Your task:
Your task is to copy the lines of the data below from the line holding "and implementation of" through the line holding "https://iopscience.iop.org/article/10.1088/1741-2552/ac1ed0", inclusive, exactly and with nothing added.
+++
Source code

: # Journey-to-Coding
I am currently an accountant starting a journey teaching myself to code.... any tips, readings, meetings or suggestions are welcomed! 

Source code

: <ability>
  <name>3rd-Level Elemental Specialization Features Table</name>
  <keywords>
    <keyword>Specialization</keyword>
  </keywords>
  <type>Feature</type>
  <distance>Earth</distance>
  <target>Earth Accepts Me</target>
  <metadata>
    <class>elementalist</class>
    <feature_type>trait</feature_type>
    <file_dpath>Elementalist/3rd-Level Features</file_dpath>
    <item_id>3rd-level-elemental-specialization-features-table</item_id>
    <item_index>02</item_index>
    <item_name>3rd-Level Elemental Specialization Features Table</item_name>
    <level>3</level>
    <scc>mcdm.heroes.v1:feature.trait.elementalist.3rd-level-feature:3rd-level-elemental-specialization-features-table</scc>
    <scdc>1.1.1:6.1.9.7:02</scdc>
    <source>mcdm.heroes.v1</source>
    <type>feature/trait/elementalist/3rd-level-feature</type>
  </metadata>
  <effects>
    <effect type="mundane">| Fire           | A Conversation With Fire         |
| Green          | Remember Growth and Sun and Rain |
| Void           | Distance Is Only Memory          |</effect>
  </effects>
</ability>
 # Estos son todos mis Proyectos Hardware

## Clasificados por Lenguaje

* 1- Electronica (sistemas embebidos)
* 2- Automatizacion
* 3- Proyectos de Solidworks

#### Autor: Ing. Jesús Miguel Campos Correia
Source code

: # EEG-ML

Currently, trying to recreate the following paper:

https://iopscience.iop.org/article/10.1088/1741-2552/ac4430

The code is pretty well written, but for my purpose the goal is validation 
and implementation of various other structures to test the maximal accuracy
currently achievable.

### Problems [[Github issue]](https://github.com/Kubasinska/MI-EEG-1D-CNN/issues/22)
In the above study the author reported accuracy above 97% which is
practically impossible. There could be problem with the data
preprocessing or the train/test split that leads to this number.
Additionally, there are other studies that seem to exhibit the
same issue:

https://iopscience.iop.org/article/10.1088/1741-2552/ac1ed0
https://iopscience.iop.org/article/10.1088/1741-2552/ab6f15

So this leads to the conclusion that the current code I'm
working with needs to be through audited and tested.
+++
Solution:
and implementation of various other structures to test the maximal accuracy
currently achievable.

### Problems [[Github issue]](https://github.com/Kubasinska/MI-EEG-1D-CNN/issues/22)
In the above study the author reported accuracy above 97% which is
practically impossible. There could be problem with the data
preprocessing or the train/test split that leads to this number.
Additionally, there are other studies that seem to exhibit the
same issue:

https://iopscience.iop.org/article/10.1088/1741-2552/ac1ed0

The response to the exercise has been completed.